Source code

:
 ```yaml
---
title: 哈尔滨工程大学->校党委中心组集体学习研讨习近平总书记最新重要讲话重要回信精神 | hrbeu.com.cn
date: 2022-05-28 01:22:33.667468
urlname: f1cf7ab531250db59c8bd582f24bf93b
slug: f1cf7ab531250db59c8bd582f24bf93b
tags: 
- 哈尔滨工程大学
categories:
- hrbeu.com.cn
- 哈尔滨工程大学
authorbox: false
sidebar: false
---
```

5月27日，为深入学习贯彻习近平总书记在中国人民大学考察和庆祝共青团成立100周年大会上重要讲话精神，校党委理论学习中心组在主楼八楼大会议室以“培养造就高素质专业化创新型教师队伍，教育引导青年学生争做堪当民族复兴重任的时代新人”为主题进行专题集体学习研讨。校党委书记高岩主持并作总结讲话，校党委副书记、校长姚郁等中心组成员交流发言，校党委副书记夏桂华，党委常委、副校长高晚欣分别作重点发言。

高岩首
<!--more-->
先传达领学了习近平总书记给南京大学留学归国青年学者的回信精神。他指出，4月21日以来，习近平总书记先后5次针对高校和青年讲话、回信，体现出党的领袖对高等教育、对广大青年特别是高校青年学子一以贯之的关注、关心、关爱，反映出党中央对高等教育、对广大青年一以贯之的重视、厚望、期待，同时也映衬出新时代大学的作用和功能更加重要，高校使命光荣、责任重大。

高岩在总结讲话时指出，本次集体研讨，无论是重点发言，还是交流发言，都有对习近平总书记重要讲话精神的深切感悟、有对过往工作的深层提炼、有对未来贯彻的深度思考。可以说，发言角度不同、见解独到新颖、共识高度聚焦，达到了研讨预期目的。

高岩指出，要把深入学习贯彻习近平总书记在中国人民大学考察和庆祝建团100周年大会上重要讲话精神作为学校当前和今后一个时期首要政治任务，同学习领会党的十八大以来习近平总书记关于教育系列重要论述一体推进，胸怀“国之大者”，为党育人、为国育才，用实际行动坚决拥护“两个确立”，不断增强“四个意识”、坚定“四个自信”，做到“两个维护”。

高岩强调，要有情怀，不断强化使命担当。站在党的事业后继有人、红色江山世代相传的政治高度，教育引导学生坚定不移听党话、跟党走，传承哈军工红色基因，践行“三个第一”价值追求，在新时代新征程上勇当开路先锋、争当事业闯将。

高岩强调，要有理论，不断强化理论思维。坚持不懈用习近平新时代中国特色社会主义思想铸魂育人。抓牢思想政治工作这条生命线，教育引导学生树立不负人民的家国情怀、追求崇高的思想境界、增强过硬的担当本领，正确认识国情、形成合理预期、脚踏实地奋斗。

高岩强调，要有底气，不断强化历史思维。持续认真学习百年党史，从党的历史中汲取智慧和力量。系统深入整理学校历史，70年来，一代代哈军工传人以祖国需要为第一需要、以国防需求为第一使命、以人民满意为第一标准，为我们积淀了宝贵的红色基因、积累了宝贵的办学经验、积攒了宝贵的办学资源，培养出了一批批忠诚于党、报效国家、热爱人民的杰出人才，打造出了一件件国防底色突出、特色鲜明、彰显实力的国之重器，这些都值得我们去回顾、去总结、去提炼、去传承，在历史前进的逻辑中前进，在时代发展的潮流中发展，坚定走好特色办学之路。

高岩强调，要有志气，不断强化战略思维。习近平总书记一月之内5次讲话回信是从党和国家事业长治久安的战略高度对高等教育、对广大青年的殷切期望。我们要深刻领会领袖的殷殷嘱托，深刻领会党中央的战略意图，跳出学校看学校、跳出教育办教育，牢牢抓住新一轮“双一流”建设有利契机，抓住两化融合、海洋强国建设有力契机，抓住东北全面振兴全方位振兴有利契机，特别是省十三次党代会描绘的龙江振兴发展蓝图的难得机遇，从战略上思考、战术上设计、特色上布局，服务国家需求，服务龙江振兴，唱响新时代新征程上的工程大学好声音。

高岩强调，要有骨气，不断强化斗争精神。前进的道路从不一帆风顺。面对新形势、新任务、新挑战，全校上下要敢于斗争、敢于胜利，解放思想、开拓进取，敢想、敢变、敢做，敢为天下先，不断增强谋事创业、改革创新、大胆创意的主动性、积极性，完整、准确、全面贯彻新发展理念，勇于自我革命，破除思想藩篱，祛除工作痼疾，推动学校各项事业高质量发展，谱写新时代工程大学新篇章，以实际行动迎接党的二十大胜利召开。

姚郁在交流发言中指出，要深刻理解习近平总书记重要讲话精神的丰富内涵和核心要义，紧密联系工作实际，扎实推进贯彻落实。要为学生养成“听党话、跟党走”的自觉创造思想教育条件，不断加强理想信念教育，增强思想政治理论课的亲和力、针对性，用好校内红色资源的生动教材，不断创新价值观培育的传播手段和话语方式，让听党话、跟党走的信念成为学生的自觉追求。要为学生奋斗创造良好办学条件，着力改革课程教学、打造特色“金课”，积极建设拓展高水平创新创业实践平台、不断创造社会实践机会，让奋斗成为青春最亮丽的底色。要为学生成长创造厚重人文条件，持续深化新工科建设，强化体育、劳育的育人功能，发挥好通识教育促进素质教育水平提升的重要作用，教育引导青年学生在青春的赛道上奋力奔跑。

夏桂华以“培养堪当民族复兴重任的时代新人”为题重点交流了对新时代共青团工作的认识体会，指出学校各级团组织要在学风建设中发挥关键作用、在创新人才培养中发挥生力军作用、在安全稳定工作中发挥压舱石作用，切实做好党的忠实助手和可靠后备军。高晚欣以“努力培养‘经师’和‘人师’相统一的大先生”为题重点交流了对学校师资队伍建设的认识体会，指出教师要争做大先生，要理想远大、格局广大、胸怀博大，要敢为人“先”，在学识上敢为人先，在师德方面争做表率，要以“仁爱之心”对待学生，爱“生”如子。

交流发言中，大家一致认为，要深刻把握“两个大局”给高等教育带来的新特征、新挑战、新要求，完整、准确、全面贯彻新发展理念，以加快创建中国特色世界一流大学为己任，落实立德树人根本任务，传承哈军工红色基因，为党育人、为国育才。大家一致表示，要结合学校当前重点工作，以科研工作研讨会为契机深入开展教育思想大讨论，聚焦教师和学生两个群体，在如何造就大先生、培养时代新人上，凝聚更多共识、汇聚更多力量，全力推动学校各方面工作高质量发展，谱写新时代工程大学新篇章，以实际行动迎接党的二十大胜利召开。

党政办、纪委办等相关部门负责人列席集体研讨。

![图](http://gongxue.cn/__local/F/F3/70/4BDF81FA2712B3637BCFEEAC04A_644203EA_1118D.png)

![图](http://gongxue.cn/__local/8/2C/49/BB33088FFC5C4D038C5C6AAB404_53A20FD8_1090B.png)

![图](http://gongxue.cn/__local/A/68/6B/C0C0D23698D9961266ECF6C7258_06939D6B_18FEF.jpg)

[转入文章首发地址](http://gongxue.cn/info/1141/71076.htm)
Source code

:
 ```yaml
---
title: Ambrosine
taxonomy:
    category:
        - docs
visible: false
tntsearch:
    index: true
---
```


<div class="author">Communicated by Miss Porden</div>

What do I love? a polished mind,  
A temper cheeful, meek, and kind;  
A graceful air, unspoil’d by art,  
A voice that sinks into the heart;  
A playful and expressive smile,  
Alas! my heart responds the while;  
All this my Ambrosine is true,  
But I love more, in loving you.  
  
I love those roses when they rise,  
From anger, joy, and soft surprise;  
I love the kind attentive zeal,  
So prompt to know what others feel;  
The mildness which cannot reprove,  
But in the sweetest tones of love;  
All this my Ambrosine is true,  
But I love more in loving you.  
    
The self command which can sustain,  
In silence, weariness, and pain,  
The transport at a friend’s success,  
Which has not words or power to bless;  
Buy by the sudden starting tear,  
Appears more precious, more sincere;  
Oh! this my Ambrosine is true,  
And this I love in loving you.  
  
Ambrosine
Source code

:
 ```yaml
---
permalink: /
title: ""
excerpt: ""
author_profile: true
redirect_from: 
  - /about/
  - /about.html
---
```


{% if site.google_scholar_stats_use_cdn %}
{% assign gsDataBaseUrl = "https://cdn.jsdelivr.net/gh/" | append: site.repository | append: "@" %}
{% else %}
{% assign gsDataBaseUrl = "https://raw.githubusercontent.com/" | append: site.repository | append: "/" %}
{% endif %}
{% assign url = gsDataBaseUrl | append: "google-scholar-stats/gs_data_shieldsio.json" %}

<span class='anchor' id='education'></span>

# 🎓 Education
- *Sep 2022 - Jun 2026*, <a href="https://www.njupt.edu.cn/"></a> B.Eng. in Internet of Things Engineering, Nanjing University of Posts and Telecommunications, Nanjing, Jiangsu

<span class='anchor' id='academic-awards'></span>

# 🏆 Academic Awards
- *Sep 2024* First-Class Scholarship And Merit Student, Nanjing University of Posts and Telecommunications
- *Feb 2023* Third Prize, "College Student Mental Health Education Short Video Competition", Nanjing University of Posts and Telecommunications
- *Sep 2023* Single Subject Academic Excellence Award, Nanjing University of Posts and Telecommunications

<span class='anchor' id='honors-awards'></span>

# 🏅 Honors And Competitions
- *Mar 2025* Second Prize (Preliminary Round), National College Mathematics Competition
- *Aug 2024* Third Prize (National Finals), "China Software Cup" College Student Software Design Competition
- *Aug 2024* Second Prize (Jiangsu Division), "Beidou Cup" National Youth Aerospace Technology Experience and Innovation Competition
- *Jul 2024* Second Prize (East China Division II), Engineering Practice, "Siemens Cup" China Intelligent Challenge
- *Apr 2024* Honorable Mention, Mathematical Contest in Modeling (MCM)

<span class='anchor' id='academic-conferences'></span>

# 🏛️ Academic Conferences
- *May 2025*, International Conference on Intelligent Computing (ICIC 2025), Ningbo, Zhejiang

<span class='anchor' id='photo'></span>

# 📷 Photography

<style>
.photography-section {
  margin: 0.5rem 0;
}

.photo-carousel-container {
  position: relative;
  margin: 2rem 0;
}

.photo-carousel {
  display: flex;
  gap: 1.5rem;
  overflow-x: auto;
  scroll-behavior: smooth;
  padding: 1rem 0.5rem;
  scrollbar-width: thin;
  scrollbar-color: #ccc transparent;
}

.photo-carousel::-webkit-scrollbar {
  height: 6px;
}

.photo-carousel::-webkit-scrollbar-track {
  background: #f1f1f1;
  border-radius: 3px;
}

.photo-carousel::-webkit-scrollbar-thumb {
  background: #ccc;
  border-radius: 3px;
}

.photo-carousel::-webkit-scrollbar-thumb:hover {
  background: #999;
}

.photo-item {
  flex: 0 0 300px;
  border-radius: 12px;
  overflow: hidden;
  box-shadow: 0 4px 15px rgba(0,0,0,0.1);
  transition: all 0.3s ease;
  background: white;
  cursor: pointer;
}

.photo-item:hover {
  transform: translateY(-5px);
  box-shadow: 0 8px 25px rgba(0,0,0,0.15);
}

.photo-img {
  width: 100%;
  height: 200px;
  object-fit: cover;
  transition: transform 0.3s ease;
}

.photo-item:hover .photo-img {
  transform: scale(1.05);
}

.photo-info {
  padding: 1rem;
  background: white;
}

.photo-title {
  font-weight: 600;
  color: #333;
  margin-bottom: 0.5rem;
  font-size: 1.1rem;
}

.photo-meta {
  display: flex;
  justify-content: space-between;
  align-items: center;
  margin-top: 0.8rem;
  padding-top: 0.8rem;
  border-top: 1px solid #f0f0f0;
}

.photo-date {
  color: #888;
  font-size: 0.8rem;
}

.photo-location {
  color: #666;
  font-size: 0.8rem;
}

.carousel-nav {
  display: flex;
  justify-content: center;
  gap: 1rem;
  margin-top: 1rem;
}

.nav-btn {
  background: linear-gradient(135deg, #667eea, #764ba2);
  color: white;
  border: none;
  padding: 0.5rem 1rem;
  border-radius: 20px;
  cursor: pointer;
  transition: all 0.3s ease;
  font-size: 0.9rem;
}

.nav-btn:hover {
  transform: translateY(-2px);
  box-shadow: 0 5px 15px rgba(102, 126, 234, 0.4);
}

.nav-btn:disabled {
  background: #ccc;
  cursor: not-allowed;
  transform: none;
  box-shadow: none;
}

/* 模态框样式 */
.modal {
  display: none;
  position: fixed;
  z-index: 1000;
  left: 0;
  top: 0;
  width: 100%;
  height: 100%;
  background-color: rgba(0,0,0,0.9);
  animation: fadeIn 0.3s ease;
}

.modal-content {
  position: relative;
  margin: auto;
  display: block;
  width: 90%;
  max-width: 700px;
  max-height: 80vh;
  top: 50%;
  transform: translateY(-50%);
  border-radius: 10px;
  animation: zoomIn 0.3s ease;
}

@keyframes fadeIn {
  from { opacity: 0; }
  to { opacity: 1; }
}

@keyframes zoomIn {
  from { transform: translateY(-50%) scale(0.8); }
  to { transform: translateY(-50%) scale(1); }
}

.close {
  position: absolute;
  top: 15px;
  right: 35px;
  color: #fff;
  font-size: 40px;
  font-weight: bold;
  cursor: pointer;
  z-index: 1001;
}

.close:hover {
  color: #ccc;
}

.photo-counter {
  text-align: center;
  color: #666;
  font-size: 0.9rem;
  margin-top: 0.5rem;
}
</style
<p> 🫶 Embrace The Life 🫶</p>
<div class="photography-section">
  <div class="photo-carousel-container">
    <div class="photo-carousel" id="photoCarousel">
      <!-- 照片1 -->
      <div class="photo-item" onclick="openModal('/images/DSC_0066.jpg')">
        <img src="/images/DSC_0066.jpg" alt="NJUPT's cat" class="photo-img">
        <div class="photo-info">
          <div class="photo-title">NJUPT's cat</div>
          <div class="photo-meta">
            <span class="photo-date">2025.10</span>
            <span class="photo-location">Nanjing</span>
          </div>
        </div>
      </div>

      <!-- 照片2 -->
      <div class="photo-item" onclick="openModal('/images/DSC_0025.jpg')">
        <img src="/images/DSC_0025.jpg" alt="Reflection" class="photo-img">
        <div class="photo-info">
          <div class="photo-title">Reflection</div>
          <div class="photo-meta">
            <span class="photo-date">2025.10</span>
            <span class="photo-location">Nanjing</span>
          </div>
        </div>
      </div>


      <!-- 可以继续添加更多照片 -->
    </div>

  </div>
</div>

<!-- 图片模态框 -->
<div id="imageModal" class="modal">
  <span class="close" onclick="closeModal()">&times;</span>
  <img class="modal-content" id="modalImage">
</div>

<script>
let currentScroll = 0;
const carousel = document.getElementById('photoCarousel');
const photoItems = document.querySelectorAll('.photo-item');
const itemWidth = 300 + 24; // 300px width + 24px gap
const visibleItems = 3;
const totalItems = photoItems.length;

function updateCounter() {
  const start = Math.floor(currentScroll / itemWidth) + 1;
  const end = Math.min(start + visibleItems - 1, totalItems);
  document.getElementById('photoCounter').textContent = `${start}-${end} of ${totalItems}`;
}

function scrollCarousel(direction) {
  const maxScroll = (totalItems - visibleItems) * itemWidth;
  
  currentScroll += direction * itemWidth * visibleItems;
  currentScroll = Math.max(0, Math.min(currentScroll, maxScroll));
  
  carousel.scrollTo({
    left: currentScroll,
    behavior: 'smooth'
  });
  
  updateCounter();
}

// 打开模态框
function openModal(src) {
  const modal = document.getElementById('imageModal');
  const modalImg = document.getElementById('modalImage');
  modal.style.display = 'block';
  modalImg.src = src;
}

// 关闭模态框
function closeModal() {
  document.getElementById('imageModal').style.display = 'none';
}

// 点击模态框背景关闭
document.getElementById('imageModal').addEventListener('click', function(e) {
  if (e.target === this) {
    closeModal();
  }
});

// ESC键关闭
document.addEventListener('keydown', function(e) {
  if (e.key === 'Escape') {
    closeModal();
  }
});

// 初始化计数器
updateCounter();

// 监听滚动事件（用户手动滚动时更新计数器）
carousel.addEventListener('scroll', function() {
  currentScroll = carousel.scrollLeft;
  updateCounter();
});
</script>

WHAT YOU ARE ASKED TO DO:
Take each line above that contains "repository" and copy it out.

RESULT OF THE TASK:
{% assign gsDataBaseUrl = "https://cdn.jsdelivr.net/gh/" | append: site.repository | append: "@" %}
{% assign gsDataBaseUrl = "https://raw.githubusercontent.com/" | append: site.repository | append: "/" %}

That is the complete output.